A man suffering from advanced prostate cancer appears to have been cured after doctors shocked his tumor to death using large amounts of testosterone.
Testosterone And Prostate Cancer
Testosterone serves as fuel for prostate cancer, which is why most therapies for the condition work by depriving tumors of the male hormone.
Researchers were surprised of the result of the experimental therapy because it involved flooding the man's body with the very hormone believed to drive the growth of tumors, and it isn't just him who has experienced positive results from the therapy.
The other patients who took part in the same trial also exhibited positive responses. Progress of their disease has stopped, and their tumors were found to be shrinking.
Bipolar Androgen Therapy
The trial involves three cycles of bipolar androgen therapy or BAT. The treatment alternately floods and starves the body of testosterone.
Men with advanced prostate cancer are traditionally treated by reducing the supply or blocking the effects of testosterone, but for BAT, the patients are receiving high doses of the male hormone once in every 28 days while also being given a drug that stopped the natural production of testosterone.
Promising Results
By looking at the levels of the Prostate Specific Antigen or PSA, a blood marker that serves as tracker of prostate cancer, researchers found that the disease fell in most of the 47 patients who were involved in the study.
The results in one individual, however, stood out.

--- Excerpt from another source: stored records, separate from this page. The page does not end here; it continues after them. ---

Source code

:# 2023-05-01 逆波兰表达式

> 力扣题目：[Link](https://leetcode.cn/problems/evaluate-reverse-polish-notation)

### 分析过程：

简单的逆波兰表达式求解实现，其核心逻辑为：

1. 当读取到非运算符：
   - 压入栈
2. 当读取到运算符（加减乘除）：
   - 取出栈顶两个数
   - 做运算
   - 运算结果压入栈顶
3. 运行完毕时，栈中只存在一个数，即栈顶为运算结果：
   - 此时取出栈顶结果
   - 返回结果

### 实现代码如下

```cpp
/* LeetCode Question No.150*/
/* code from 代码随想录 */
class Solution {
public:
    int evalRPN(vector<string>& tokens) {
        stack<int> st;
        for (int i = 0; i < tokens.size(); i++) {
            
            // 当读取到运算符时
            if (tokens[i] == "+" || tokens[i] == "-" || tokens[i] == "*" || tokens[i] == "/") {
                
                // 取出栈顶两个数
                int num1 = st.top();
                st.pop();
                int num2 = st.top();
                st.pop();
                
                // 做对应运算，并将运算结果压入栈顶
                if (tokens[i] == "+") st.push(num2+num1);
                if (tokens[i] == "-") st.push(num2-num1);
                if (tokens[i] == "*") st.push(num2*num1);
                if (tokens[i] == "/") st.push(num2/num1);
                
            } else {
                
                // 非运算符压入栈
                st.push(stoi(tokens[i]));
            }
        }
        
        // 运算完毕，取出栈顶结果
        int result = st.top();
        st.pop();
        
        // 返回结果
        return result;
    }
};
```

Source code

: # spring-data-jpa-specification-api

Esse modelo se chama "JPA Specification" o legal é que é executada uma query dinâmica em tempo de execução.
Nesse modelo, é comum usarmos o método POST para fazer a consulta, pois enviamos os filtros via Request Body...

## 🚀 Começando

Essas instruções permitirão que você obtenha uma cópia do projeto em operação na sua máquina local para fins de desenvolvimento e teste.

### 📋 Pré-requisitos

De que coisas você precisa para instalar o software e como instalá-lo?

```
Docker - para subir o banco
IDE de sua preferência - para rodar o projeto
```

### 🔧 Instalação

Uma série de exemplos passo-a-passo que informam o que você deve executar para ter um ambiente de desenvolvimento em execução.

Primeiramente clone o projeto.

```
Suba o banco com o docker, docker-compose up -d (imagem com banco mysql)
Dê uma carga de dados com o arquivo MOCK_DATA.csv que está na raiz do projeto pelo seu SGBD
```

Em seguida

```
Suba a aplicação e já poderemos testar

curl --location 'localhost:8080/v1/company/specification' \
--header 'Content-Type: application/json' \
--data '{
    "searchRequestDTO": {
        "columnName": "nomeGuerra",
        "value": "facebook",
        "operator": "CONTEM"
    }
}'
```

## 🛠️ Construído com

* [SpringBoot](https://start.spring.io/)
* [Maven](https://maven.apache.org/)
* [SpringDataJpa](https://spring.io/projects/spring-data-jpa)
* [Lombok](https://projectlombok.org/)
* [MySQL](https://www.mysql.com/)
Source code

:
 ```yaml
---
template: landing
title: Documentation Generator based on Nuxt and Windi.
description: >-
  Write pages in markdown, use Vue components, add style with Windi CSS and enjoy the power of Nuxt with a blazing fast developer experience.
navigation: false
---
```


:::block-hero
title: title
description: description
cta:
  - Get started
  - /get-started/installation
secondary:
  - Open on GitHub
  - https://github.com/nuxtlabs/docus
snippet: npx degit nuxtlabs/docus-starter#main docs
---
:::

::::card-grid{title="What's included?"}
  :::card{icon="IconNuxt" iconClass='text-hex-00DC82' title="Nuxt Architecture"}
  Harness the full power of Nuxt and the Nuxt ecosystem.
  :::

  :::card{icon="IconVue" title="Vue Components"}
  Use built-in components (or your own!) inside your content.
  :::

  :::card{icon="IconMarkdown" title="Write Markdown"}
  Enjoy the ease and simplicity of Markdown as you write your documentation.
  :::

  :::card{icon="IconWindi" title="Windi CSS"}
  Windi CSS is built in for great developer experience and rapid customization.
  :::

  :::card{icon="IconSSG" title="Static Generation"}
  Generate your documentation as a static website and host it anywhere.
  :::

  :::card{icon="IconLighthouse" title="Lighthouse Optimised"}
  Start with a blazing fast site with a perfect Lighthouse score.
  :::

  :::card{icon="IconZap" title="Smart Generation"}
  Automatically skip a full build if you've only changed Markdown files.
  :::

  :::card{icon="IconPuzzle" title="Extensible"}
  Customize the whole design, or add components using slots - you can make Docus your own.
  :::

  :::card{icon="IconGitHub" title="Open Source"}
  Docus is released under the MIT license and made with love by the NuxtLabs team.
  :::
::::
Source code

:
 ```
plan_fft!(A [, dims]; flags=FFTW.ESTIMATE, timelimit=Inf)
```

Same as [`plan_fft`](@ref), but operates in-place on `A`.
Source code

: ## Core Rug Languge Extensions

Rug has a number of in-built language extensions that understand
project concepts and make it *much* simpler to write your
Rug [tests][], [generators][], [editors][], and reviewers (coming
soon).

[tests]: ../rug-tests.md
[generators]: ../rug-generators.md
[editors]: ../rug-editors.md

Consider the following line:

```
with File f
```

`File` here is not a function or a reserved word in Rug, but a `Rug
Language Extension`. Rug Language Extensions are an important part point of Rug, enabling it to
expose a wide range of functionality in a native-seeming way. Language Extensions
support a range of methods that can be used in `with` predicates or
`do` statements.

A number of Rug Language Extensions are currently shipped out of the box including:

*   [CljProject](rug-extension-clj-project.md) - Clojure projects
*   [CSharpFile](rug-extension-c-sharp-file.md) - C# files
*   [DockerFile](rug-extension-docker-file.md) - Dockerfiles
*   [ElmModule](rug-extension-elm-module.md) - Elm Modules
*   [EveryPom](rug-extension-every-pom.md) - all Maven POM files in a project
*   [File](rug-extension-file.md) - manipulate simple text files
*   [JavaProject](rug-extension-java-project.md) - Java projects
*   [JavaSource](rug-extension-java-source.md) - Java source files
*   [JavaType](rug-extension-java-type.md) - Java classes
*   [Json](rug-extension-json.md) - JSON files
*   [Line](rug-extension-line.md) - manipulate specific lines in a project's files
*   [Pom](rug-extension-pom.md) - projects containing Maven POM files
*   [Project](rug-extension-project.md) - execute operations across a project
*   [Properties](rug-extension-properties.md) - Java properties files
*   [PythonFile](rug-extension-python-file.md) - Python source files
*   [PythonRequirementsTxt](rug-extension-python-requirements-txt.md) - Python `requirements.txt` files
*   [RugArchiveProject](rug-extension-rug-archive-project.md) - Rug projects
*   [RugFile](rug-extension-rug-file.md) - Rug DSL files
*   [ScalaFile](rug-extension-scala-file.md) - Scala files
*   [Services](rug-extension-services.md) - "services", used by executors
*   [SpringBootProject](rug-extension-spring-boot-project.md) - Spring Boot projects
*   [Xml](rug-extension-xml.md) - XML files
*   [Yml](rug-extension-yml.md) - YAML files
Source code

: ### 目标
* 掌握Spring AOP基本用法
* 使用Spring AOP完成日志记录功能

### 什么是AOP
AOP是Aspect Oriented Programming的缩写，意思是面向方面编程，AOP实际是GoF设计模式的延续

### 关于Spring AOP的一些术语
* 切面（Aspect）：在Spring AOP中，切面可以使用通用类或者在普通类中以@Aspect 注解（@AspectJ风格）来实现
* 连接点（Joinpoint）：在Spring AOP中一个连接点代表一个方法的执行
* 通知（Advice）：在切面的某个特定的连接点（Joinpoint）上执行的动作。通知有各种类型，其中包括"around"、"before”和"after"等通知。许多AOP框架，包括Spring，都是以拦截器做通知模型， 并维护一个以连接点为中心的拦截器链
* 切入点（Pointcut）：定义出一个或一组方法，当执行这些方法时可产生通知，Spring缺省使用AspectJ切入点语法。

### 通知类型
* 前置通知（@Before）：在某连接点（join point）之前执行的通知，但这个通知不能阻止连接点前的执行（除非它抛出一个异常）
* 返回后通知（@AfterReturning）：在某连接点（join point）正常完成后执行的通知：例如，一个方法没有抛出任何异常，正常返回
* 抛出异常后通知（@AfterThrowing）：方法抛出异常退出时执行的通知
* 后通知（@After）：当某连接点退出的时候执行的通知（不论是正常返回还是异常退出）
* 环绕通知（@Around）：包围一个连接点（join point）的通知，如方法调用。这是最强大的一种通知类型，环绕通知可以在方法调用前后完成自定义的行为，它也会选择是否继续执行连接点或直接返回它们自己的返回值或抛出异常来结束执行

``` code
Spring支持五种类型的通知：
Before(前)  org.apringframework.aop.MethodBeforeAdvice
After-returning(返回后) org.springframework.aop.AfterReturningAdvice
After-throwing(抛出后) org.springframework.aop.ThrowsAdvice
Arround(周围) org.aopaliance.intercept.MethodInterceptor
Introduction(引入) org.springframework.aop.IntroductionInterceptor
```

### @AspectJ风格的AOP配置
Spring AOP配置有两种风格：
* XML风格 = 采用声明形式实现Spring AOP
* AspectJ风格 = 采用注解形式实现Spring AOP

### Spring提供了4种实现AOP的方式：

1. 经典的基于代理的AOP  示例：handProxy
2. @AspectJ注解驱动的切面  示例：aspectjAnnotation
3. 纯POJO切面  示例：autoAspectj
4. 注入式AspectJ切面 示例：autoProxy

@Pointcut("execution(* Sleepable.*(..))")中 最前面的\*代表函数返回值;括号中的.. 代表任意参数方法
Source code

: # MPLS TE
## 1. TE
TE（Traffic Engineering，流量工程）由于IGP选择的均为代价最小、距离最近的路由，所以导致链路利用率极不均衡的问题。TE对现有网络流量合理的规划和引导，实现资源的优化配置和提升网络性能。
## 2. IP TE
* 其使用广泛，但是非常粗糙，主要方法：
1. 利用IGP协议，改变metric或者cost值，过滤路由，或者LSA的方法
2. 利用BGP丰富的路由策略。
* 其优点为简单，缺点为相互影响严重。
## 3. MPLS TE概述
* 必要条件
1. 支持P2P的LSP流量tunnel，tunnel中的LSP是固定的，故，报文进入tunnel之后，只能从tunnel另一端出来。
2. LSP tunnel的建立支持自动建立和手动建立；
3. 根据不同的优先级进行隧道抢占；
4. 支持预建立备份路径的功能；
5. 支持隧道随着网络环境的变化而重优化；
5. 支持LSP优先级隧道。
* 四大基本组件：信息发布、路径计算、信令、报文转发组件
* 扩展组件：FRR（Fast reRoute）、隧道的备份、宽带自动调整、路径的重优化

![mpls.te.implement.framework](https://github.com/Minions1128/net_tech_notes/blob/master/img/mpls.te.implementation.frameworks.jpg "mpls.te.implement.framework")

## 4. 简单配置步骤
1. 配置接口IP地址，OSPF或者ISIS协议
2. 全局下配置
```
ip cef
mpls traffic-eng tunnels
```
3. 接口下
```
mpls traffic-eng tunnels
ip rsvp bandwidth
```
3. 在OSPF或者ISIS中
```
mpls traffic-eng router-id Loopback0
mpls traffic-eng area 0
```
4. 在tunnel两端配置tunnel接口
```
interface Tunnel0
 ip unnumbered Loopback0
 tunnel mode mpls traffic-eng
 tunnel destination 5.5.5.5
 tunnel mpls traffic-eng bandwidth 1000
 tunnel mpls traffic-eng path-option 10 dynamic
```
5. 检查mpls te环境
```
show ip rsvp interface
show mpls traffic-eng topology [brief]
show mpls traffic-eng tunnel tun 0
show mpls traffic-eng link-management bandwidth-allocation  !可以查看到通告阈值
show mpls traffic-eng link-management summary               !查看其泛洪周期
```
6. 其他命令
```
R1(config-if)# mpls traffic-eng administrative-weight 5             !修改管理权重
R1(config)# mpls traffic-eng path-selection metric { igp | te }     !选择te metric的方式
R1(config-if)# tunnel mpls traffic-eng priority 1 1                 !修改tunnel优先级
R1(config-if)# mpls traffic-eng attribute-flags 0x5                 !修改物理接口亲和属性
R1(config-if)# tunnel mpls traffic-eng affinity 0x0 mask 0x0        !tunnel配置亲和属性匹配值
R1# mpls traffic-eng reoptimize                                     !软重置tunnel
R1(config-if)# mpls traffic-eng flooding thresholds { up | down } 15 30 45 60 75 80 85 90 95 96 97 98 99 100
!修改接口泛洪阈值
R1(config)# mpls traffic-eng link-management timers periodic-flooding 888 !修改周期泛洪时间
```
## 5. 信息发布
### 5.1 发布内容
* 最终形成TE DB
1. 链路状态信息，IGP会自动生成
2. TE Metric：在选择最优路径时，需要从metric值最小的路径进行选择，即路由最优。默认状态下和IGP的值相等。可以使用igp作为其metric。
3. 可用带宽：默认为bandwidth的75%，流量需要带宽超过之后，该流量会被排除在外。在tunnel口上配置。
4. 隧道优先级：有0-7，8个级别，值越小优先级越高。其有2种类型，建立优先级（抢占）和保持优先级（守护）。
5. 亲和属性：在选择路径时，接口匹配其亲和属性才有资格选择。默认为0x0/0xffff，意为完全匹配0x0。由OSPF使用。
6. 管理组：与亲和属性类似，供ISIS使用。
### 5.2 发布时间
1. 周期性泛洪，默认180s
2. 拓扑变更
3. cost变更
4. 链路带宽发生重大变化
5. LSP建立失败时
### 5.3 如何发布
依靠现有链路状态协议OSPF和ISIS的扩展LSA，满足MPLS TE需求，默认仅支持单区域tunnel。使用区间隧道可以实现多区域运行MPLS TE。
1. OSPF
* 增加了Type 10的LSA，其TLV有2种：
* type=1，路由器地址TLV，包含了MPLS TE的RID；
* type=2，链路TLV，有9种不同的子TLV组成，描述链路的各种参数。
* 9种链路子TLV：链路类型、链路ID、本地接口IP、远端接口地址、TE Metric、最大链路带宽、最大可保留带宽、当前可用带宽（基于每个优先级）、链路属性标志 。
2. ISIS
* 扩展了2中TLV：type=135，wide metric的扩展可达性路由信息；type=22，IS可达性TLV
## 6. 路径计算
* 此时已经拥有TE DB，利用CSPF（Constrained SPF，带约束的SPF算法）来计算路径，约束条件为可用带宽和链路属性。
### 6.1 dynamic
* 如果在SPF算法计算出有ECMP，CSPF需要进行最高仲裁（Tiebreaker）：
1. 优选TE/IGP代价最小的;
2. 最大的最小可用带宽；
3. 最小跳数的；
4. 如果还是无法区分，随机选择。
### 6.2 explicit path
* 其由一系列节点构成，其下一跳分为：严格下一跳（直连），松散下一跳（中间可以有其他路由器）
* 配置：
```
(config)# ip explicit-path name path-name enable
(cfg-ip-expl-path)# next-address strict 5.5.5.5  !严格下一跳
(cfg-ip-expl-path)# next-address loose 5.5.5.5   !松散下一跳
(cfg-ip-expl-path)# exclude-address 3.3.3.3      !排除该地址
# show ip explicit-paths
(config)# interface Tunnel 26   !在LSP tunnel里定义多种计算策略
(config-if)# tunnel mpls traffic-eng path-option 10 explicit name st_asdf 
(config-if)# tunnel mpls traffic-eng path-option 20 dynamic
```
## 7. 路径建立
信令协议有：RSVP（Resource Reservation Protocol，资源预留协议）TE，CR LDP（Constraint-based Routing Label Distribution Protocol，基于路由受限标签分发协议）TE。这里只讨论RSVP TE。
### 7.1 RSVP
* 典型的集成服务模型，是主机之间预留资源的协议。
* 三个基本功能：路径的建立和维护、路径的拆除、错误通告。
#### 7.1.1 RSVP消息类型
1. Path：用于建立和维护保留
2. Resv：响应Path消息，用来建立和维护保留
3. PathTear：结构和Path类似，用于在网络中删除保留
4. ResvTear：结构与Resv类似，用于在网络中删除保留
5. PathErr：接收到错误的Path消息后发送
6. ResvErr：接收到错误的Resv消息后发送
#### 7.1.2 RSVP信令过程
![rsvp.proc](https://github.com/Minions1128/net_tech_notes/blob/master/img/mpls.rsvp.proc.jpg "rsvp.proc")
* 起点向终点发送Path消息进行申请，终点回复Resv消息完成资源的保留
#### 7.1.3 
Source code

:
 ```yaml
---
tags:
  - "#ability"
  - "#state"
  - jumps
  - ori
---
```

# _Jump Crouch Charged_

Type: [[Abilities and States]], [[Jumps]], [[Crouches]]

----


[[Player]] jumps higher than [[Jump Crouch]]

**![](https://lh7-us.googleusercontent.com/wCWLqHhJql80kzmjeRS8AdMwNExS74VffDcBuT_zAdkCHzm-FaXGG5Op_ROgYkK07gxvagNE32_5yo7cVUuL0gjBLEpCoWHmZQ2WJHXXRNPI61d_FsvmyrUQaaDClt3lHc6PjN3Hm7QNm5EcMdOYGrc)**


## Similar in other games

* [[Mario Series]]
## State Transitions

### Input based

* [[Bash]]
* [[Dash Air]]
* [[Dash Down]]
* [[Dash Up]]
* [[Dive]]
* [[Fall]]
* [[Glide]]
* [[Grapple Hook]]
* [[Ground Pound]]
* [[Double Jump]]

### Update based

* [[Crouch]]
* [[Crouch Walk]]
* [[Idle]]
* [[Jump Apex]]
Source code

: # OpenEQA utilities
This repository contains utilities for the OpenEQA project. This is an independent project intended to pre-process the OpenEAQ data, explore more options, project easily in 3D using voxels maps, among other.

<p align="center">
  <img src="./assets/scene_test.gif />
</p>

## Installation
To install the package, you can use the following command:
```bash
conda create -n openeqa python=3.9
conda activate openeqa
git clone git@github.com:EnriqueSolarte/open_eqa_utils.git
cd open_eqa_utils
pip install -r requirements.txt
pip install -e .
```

After 22 cycles of the treatment, the patient was found to have little of the marker in his body, and there were no traces of the disease that doctors said he appeared to have been cured.
"Our goal is to shock the cancer cells by exposing them rapidly to very high followed by very low levels of testosterone in the blood," said Sam Denmeade, from Johns Hopkins University School of Medicine, who led the study.
"I think we may have cured one man whose PSA dropped to zero after three months and has remained so now for 22 cycles. His disease has all disappeared."
Prostate Cancer In The US
Prostate Cancer is the most common cancer among men in the United States next to skin cancer. For 2016, the American Cancer Society estimates that there would be more than 180,000 new cases of prostate cancer in the U.S.
About one in seven men will be diagnosed with prostate cancer during his lifetime, but the experimental therapy brings hope for prostate cancer sufferers.